Exercise details
In the copy, include no images. Reproduce the entries exactly.

Records
┌──
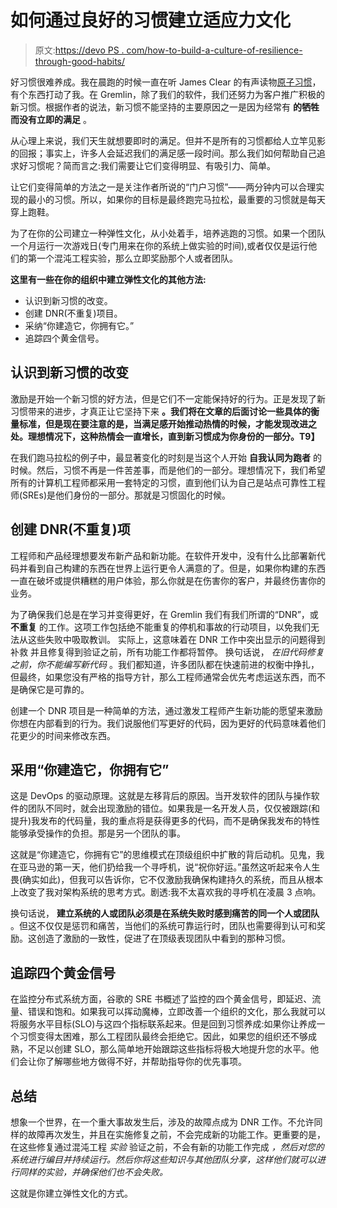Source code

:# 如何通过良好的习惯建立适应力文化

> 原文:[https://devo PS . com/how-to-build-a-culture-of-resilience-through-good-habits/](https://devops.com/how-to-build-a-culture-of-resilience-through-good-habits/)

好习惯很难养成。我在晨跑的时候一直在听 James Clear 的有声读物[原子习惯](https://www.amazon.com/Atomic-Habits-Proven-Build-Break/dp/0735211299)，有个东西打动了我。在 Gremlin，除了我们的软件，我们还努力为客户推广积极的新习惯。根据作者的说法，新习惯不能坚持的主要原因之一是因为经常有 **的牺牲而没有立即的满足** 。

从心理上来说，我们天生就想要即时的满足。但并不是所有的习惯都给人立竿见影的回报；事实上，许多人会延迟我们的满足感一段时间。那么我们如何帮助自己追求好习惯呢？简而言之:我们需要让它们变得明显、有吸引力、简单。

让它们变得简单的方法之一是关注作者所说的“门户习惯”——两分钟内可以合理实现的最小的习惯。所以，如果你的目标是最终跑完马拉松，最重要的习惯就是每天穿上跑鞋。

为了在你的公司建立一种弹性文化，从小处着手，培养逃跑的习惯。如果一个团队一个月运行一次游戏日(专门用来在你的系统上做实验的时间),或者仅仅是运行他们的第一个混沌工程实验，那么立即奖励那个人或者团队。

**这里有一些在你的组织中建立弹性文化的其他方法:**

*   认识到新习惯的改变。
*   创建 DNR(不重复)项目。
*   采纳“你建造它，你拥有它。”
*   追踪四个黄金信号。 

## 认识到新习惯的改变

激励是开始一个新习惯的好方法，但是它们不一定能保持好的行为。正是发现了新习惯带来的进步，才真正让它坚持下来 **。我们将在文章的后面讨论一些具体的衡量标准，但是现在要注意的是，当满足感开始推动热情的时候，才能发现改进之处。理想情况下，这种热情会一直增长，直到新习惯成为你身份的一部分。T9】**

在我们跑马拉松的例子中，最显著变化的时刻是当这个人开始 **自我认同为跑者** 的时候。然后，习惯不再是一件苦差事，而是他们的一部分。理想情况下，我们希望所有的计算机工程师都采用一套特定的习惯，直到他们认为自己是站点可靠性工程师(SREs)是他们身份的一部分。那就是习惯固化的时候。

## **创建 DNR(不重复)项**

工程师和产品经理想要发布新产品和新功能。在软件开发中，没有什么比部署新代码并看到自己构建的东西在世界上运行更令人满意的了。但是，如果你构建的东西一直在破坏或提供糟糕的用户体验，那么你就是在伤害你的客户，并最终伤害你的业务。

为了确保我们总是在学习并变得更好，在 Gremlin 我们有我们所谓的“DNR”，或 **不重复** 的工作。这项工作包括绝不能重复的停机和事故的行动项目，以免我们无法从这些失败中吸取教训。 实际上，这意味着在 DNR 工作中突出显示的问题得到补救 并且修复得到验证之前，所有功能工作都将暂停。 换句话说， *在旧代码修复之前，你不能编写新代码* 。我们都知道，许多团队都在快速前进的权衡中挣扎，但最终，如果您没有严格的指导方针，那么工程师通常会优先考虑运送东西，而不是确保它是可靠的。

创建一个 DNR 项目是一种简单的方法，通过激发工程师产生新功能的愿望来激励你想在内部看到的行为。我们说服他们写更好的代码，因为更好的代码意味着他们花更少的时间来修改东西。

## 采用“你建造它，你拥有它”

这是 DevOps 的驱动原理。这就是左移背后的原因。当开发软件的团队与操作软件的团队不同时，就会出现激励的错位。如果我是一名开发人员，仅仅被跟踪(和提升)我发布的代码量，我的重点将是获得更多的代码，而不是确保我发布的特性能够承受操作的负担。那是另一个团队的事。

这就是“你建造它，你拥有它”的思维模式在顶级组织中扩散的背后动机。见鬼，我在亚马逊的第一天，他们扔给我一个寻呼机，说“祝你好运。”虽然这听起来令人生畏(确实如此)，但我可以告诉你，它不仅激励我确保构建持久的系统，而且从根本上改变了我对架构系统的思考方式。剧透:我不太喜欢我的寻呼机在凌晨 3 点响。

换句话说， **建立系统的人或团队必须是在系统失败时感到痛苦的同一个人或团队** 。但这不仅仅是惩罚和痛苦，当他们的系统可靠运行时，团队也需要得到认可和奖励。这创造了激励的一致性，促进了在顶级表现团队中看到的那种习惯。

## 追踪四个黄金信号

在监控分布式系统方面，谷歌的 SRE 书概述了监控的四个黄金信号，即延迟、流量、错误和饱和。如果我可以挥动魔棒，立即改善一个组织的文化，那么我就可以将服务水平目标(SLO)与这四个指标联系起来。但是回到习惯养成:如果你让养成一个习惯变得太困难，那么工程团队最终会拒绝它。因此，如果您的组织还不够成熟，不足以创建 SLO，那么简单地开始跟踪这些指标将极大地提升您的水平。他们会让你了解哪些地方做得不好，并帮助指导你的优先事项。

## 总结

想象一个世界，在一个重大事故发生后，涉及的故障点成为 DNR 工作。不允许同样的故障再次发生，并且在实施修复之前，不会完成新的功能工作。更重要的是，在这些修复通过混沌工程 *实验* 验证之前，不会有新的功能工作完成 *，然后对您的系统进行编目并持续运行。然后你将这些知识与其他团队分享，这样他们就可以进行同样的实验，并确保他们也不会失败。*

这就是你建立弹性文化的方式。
└──
Written answer
Source code

:# 如何通过良好的习惯建立适应力文化

> 原文:[https://devo PS . com/how-to-build-a-culture-of-resilience-through-good-habits/](https://devops.com/how-to-build-a-culture-of-resilience-through-good-habits/)

好习惯很难养成。我在晨跑的时候一直在听 James Clear 的有声读物[原子习惯](https://www.amazon.com/Atomic-Habits-Proven-Build-Break/dp/0735211299)，有个东西打动了我。在 Gremlin，除了我们的软件，我们还努力为客户推广积极的新习惯。根据作者的说法，新习惯不能坚持的主要原因之一是因为经常有 **的牺牲而没有立即的满足** 。

从心理上来说，我们天生就想要即时的满足。但并不是所有的习惯都给人立竿见影的回报；事实上，许多人会延迟我们的满足感一段时间。那么我们如何帮助自己追求好习惯呢？简而言之:我们需要让它们变得明显、有吸引力、简单。

让它们变得简单的方法之一是关注作者所说的“门户习惯”——两分钟内可以合理实现的最小的习惯。所以，如果你的目标是最终跑完马拉松，最重要的习惯就是每天穿上跑鞋。

为了在你的公司建立一种弹性文化，从小处着手，培养逃跑的习惯。如果一个团队一个月运行一次游戏日(专门用来在你的系统上做实验的时间),或者仅仅是运行他们的第一个混沌工程实验，那么立即奖励那个人或者团队。

**这里有一些在你的组织中建立弹性文化的其他方法:**

*   认识到新习惯的改变。
*   创建 DNR(不重复)项目。
*   采纳“你建造它，你拥有它。”
*   追踪四个黄金信号。 

## 认识到新习惯的改变

激励是开始一个新习惯的好方法，但是它们不一定能保持好的行为。正是发现了新习惯带来的进步，才真正让它坚持下来 **。我们将在文章的后面讨论一些具体的衡量标准，但是现在要注意的是，当满足感开始推动热情的时候，才能发现改进之处。理想情况下，这种热情会一直增长，直到新习惯成为你身份的一部分。T9】**

在我们跑马拉松的例子中，最显著变化的时刻是当这个人开始 **自我认同为跑者** 的时候。然后，习惯不再是一件苦差事，而是他们的一部分。理想情况下，我们希望所有的计算机工程师都采用一套特定的习惯，直到他们认为自己是站点可靠性工程师(SREs)是他们身份的一部分。那就是习惯固化的时候。

## **创建 DNR(不重复)项**

工程师和产品经理想要发布新产品和新功能。在软件开发中，没有什么比部署新代码并看到自己构建的东西在世界上运行更令人满意的了。但是，如果你构建的东西一直在破坏或提供糟糕的用户体验，那么你就是在伤害你的客户，并最终伤害你的业务。

为了确保我们总是在学习并变得更好，在 Gremlin 我们有我们所谓的“DNR”，或 **不重复** 的工作。这项工作包括绝不能重复的停机和事故的行动项目，以免我们无法从这些失败中吸取教训。 实际上，这意味着在 DNR 工作中突出显示的问题得到补救 并且修复得到验证之前，所有功能工作都将暂停。 换句话说， *在旧代码修复之前，你不能编写新代码* 。我们都知道，许多团队都在快速前进的权衡中挣扎，但最终，如果您没有严格的指导方针，那么工程师通常会优先考虑运送东西，而不是确保它是可靠的。

创建一个 DNR 项目是一种简单的方法，通过激发工程师产生新功能的愿望来激励你想在内部看到的行为。我们说服他们写更好的代码，因为更好的代码意味着他们花更少的时间来修改东西。

## 采用“你建造它，你拥有它”

这是 DevOps 的驱动原理。这就是左移背后的原因。当开发软件的团队与操作软件的团队不同时，就会出现激励的错位。如果我是一名开发人员，仅仅被跟踪(和提升)我发布的代码量，我的重点将是获得更多的代码，而不是确保我发布的特性能够承受操作的负担。那是另一个团队的事。

这就是“你建造它，你拥有它”的思维模式在顶级组织中扩散的背后动机。见鬼，我在亚马逊的第一天，他们扔给我一个寻呼机，说“祝你好运。”虽然这听起来令人生畏(确实如此)，但我可以告诉你，它不仅激励我确保构建持久的系统，而且从根本上改变了我对架构系统的思考方式。剧透:我不太喜欢我的寻呼机在凌晨 3 点响。

换句话说， **建立系统的人或团队必须是在系统失败时感到痛苦的同一个人或团队** 。但这不仅仅是惩罚和痛苦，当他们的系统可靠运行时，团队也需要得到认可和奖励。这创造了激励的一致性，促进了在顶级表现团队中看到的那种习惯。

## 追踪四个黄金信号

在监控分布式系统方面，谷歌的 SRE 书概述了监控的四个黄金信号，即延迟、流量、错误和饱和。如果我可以挥动魔棒，立即改善一个组织的文化，那么我就可以将服务水平目标(SLO)与这四个指标联系起来。但是回到习惯养成:如果你让养成一个习惯变得太困难，那么工程团队最终会拒绝它。因此，如果您的组织还不够成熟，不足以创建 SLO，那么简单地开始跟踪这些指标将极大地提升您的水平。他们会让你了解哪些地方做得不好，并帮助指导你的优先事项。

## 总结

想象一个世界，在一个重大事故发生后，涉及的故障点成为 DNR 工作。不允许同样的故障再次发生，并且在实施修复之前，不会完成新的功能工作。更重要的是，在这些修复通过混沌工程 *实验* 验证之前，不会有新的功能工作完成 *，然后对您的系统进行编目并持续运行。然后你将这些知识与其他团队分享，这样他们就可以进行同样的实验，并确保他们也不会失败。*

这就是你建立弹性文化的方式。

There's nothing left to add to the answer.